[MATERIAL FOR THE TASK — start]

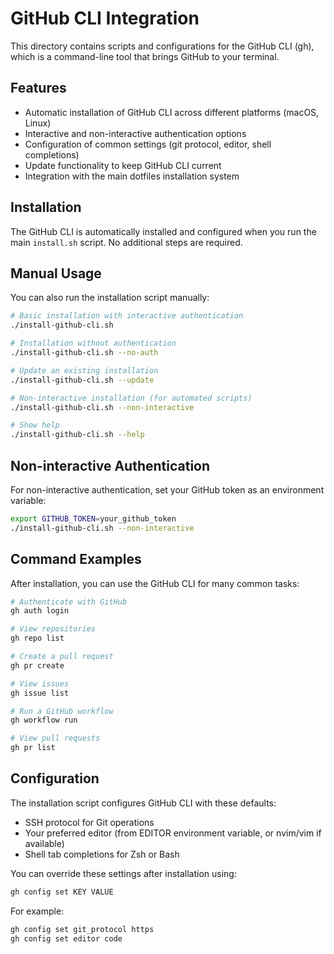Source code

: # GitHub CLI Integration

This directory contains scripts and configurations for the GitHub CLI (gh), which is a command-line tool that brings GitHub to your terminal.

## Features

- Automatic installation of GitHub CLI across different platforms (macOS, Linux)
- Interactive and non-interactive authentication options
- Configuration of common settings (git protocol, editor, shell completions)
- Update functionality to keep GitHub CLI current
- Integration with the main dotfiles installation system

## Installation

The GitHub CLI is automatically installed and configured when you run the main `install.sh` script. No additional steps are required.

## Manual Usage

You can also run the installation script manually:

```bash
# Basic installation with interactive authentication
./install-github-cli.sh

# Installation without authentication
./install-github-cli.sh --no-auth

# Update an existing installation
./install-github-cli.sh --update

# Non-interactive installation (for automated scripts)
./install-github-cli.sh --non-interactive

# Show help
./install-github-cli.sh --help
```

## Non-interactive Authentication

For non-interactive authentication, set your GitHub token as an environment variable:

```bash
export GITHUB_TOKEN=your_github_token
./install-github-cli.sh --non-interactive
```

## Command Examples

After installation, you can use the GitHub CLI for many common tasks:

```bash
# Authenticate with GitHub
gh auth login

# View repositories
gh repo list

# Create a pull request
gh pr create

# View issues
gh issue list

# Run a GitHub workflow
gh workflow run

# View pull requests
gh pr list
```

## Configuration

The installation script configures GitHub CLI with these defaults:

- SSH protocol for Git operations
- Your preferred editor (from EDITOR environment variable, or nvim/vim if available)
- Shell tab completions for Zsh or Bash

You can override these settings after installation using:

```bash
gh config set KEY VALUE
```

For example:

```bash
gh config set git_protocol https
gh config set editor code
```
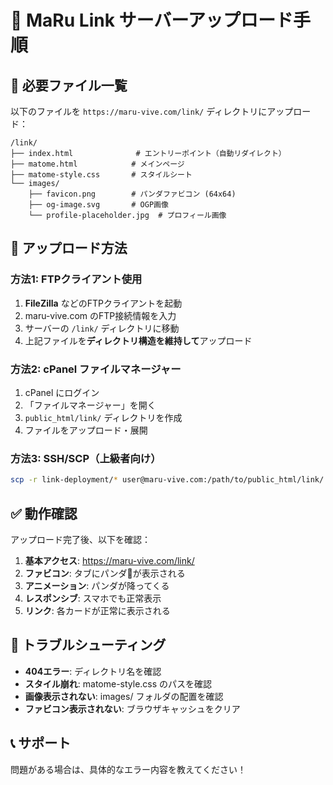 # 🚀 MaRu Link サーバーアップロード手順

## 📁 **必要ファイル一覧**
以下のファイルを `https://maru-vive.com/link/` ディレクトリにアップロード：

```
/link/
├── index.html              # エントリーポイント（自動リダイレクト）
├── matome.html            # メインページ
├── matome-style.css       # スタイルシート
└── images/
    ├── favicon.png        # パンダファビコン (64x64)
    ├── og-image.svg       # OGP画像
    └── profile-placeholder.jpg  # プロフィール画像
```

## 🔧 **アップロード方法**

### **方法1: FTPクライアント使用**
1. **FileZilla** などのFTPクライアントを起動
2. maru-vive.com のFTP接続情報を入力
3. サーバーの `/link/` ディレクトリに移動
4. 上記ファイルを**ディレクトリ構造を維持して**アップロード

### **方法2: cPanel ファイルマネージャー**
1. cPanel にログイン
2. 「ファイルマネージャー」を開く
3. `public_html/link/` ディレクトリを作成
4. ファイルをアップロード・展開

### **方法3: SSH/SCP（上級者向け）**
```bash
scp -r link-deployment/* user@maru-vive.com:/path/to/public_html/link/
```

## ✅ **動作確認**

アップロード完了後、以下を確認：

1. **基本アクセス**: https://maru-vive.com/link/
2. **ファビコン**: タブにパンダ🐼が表示される
3. **アニメーション**: パンダが降ってくる
4. **レスポンシブ**: スマホでも正常表示
5. **リンク**: 各カードが正常に表示される

## 🚨 **トラブルシューティング**

- **404エラー**: ディレクトリ名を確認
- **スタイル崩れ**: matome-style.css のパスを確認  
- **画像表示されない**: images/ フォルダの配置を確認
- **ファビコン表示されない**: ブラウザキャッシュをクリア

## 📞 **サポート**
問題がある場合は、具体的なエラー内容を教えてください！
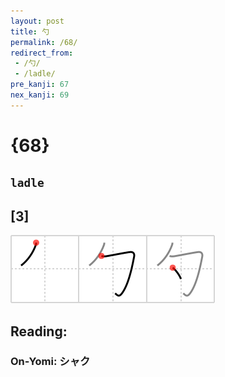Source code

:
 ```yaml
---
layout: post
title: 勺
permalink: /68/
redirect_from:
 - /勺/
 - /ladle/
pre_kanji: 67
nex_kanji: 69
---
```


# {68}

## `ladle`

## [3]

<div class="stroke"><img src="../images/E58BBA.png" /></div>

## Reading:

### On-Yomi: シャク
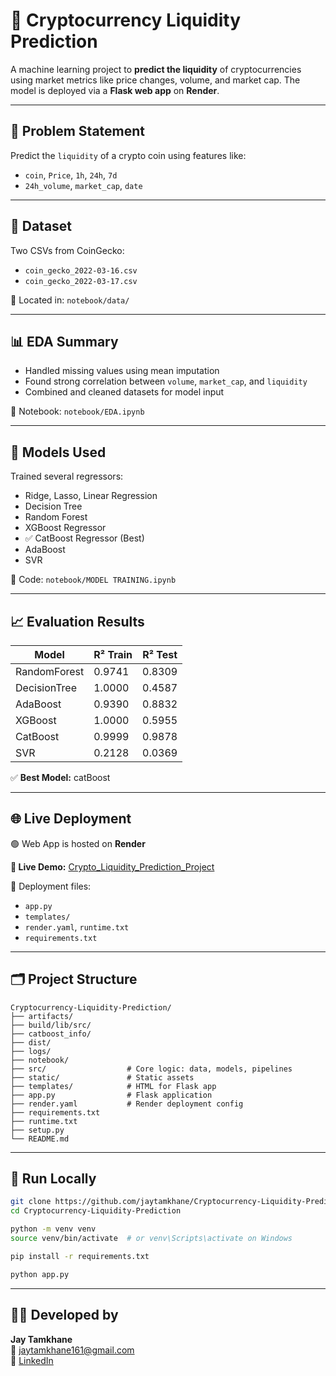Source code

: 
# 💸 Cryptocurrency Liquidity Prediction

A machine learning project to **predict the liquidity** of cryptocurrencies using market metrics like price changes, volume, and market cap. The model is deployed via a **Flask web app** on **Render**.

---

## 🧠 Problem Statement

Predict the `liquidity` of a crypto coin using features like:

- `coin`, `Price`, `1h`, `24h`, `7d`
- `24h_volume`, `market_cap`, `date`

---

## 📁 Dataset

Two CSVs from CoinGecko:

- `coin_gecko_2022-03-16.csv`
- `coin_gecko_2022-03-17.csv`

📂 Located in: `notebook/data/`

---

## 📊 EDA Summary

- Handled missing values using mean imputation
- Found strong correlation between `volume`, `market_cap`, and `liquidity`
- Combined and cleaned datasets for model input

📂 Notebook: `notebook/EDA.ipynb`

---

## 🤖 Models Used

Trained several regressors:

- Ridge, Lasso, Linear Regression 
- Decision Tree
- Random Forest
- XGBoost Regressor
- ✅ CatBoost Regressor (Best)
- AdaBoost
- SVR

📂 Code: `notebook/MODEL TRAINING.ipynb`

---

## 📈 Evaluation Results

| Model        | R² Train | R² Test  | 
|--------------|----------|----------|
| RandomForest | 0.9741   | 0.8309   |
| DecisionTree | 1.0000   | 0.4587   |
| AdaBoost     | 0.9390   | 0.8832   |
| XGBoost      | 1.0000   | 0.5955   |
| CatBoost     | 0.9999   | 0.9878   |
| SVR          | 0.2128   | 0.0369   |

✅ **Best Model:** catBoost

---

## 🌐 Live Deployment

🟢 Web App is hosted on **Render**

**🔗 Live Demo:** [Crypto_Liquidity_Prediction_Project](https://cryptocurrency-liquidity-prediction-a1qg.onrender.com)

📂 Deployment files:
- `app.py`
- `templates/`
- `render.yaml`, `runtime.txt`
- `requirements.txt`

---

## 🗂️ Project Structure

```
Cryptocurrency-Liquidity-Prediction/
├── artifacts/
├── build/lib/src/
├── catboost_info/
├── dist/
├── logs/
├── notebook/
├── src/                  # Core logic: data, models, pipelines
├── static/               # Static assets
├── templates/            # HTML for Flask app
├── app.py                # Flask application
├── render.yaml           # Render deployment config
├── requirements.txt
├── runtime.txt
├── setup.py
└── README.md
```

---

## 🧪 Run Locally

```bash
git clone https://github.com/jaytamkhane/Cryptocurrency-Liquidity-Prediction
cd Cryptocurrency-Liquidity-Prediction

python -m venv venv
source venv/bin/activate  # or venv\Scripts\activate on Windows

pip install -r requirements.txt

python app.py
```

---

## 👨‍💻 Developed by

**Jay Tamkhane**  
📧 jaytamkhane161@gmail.com  
🔗 [LinkedIn](https://www.linkedin.com/in/jay-tamkhane)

[MATERIAL FOR THE TASK — finish]

Write out word for word the lines of the listing above from the line with "- **画像表示されない**: images/ フォルダの配置を確認" to the line with "# 💸 Cryptocurrency Liquidity Prediction", taking in both of those lines but no pictures.

- **画像表示されない**: images/ フォルダの配置を確認
- **ファビコン表示されない**: ブラウザキャッシュをクリア

## 📞 **サポート**
問題がある場合は、具体的なエラー内容を教えてください！
Source code

:
 ```yaml
---
layout: post
title: 勺
permalink: /68/
redirect_from:
 - /勺/
 - /ladle/
pre_kanji: 67
nex_kanji: 69
---
```


# {68}

## `ladle`

## [3]

<div class="stroke"><img src="../images/E58BBA.png" /></div>

## Reading:

### On-Yomi: シャク
Source code

: 
# 💸 Cryptocurrency Liquidity Prediction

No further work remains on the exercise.